* _Records supplied_
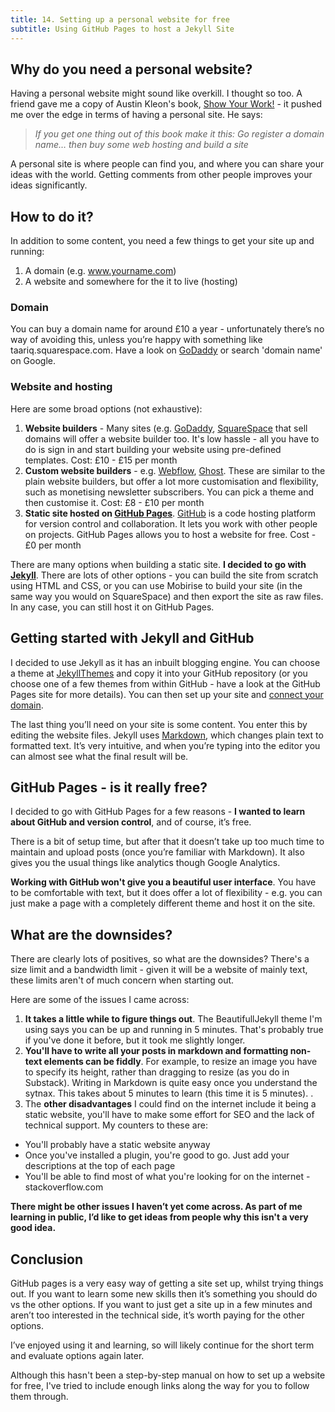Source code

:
 ```yaml
---
title: 14. Setting up a personal website for free
subtitle: Using GitHub Pages to host a Jekyll Site
---
```


## Why do you need a personal website?
Having a personal website might sound like overkill. I thought so too. A friend gave me a copy of Austin Kleon's book, [Show Your Work!](https://austinkleon.com/show-your-work) - it pushed me over the edge in terms of having a personal site. He says:

> _If you get one thing out of this book make it this: Go register a domain name… then buy some web hosting and build a site_

A personal site is where people can find you, and where you can share your ideas with the world. Getting comments from other people improves your ideas significantly.

## How to do it?
In addition to some content, you need a few things to get your site up and running:

1. A domain (e.g. www.yourname.com)
2. A website and somewhere for the it to live (hosting)

### Domain
You can buy a domain name for around £10 a year - unfortunately there’s no way of avoiding this, unless you’re happy with something like taariq.squarespace.com. Have a look on [GoDaddy](https://uk.godaddy.com) or search 'domain name' on Google.

### Website and hosting
Here are some broad options (not exhaustive):
1. __Website builders__ - Many sites (e.g. [GoDaddy](https://uk.godaddy.com), [SquareSpace](https://squarespace.com) that sell domains will offer a website builder too. It's low hassle - all you have to do is sign in and start building your website using pre-defined templates. Cost: £10 - £15 per month
2. __Custom website builders__ - e.g. [Webflow](https://webflow.com), [Ghost](https://ghost.org). These are similar to the plain website builders, but offer a lot more customisation and flexibility, such as monetising newsletter subscribers. You can pick a theme and then customise it. Cost: £8 - £10 per month
3. __Static site hosted on [GitHub Pages](https://pages.github.com)__. [GitHub](https://github.com) is a code hosting platform for version control and collaboration. It lets you work with other people on projects. GitHub Pages allows you to host a website for free. Cost - £0 per month

There are many options when building a static site. __I decided to go with [Jekyll](https://jekyllrb.com)__. There are lots of other options - you can build the site from scratch using HTML and CSS, or you can use Mobirise to build your site (in the same way you would on SquareSpace) and then export the site as raw files. In any case, you can still host it on GitHub Pages.

## Getting started with Jekyll and GitHub
I decided to use Jekyll as it has an inbuilt blogging engine. You can choose a theme at [JekyllThemes](https://jekyllthemes.io) and copy it into your GitHub repository (or you choose one of a few themes from within GitHub - have a look at the GitHub Pages site for more details). You can then set up your site and [connect your domain](https://docs.github.com/en/pages/configuring-a-custom-domain-for-your-github-pages-site).

The last thing you’ll need on your site is some content. You enter this by editing the website files. Jekyll uses [Markdown](https://www.markdownguide.org/cheat-sheet), which changes plain text to formatted text. It’s very intuitive, and when you’re typing into the editor you can almost see what the final result will be. 


## GitHub Pages - is it really free?
I decided to go with GitHub Pages for a few reasons - __I wanted to learn about GitHub and version control__, and of course, it’s free.

There is a bit of setup time, but after that it doesn’t take up too much time to maintain and upload posts (once you’re familiar with Markdown). It also gives you the usual things like analytics though Google Analytics.

__Working with GitHub won't give you a beautiful user interface__. You have to be comfortable with text, but it does offer a lot of flexibility - e.g. you can just make a page with a completely different theme and host it on the site.

## What are the downsides?
There are clearly lots of positives, so what are the downsides? There's a size limit and a bandwidth limit - given it will be a website of mainly text, these limits aren't of much concern when starting out.

Here are some of the issues I came across:

1. __It takes a little while to figure things out__. The BeautifullJekyll theme I'm using says you can be up and running in 5 minutes. That's probably true if you've done it before, but it took me slightly longer.
2. __You'll have to write all your posts in markdown and formatting non-text elements can be fiddly__. For example, to resize an image you have to specify its height, rather than dragging to resize (as you do in Substack). Writing in Markdown is quite easy once you understand the sytnax. This takes about 5 minutes to learn (this time it is 5 minutes). .
3. The __other disadvantages__ I could find on the internet include it being a static website, you'll have to make some effort for SEO and the lack of technical support. My counters to these are:
- You'll probably have a static website anyway
- Once you've installed a plugin, you're good to go. Just add your descriptions at the top of each page
- You'll be able to find most of what you're looking for on the internet - stackoverflow.com

__There might be other issues I haven’t yet come across. As part of me learning in public, I’d like to get ideas from people why this isn't a very good idea.__

## Conclusion
GitHub pages is a very easy way of getting a site set up, whilst trying things out. If you want to learn some new skills then it’s something you should do vs the other options. If you want to just get a site up in a few minutes and aren’t too interested in the technical side, it’s worth paying for the other options.

I’ve enjoyed using it and learning, so will likely continue for the short term and evaluate options again later.

Although this hasn't been a step-by-step manual on how to set up a website for free, I've tried to include enough links along the way for you to follow them through.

* _Instructions to follow_
From the records above, reproduce exactly the lines from the one with "1. __Website builders__" to the one with "3. __Static site", both included, and no others.

* _Exercise solution_
1. __Website builders__ - Many sites (e.g. [GoDaddy](https://uk.godaddy.com), [SquareSpace](https://squarespace.com) that sell domains will offer a website builder too. It's low hassle - all you have to do is sign in and start building your website using pre-defined templates. Cost: £10 - £15 per month
2. __Custom website builders__ - e.g. [Webflow](https://webflow.com), [Ghost](https://ghost.org). These are similar to the plain website builders, but offer a lot more customisation and flexibility, such as monetising newsletter subscribers. You can pick a theme and then customise it. Cost: £8 - £10 per month
3. __Static site hosted on [GitHub Pages](https://pages.github.com)__. [GitHub](https://github.com) is a code hosting platform for version control and collaboration. It lets you work with other people on projects. GitHub Pages allows you to host a website for free. Cost - £0 per month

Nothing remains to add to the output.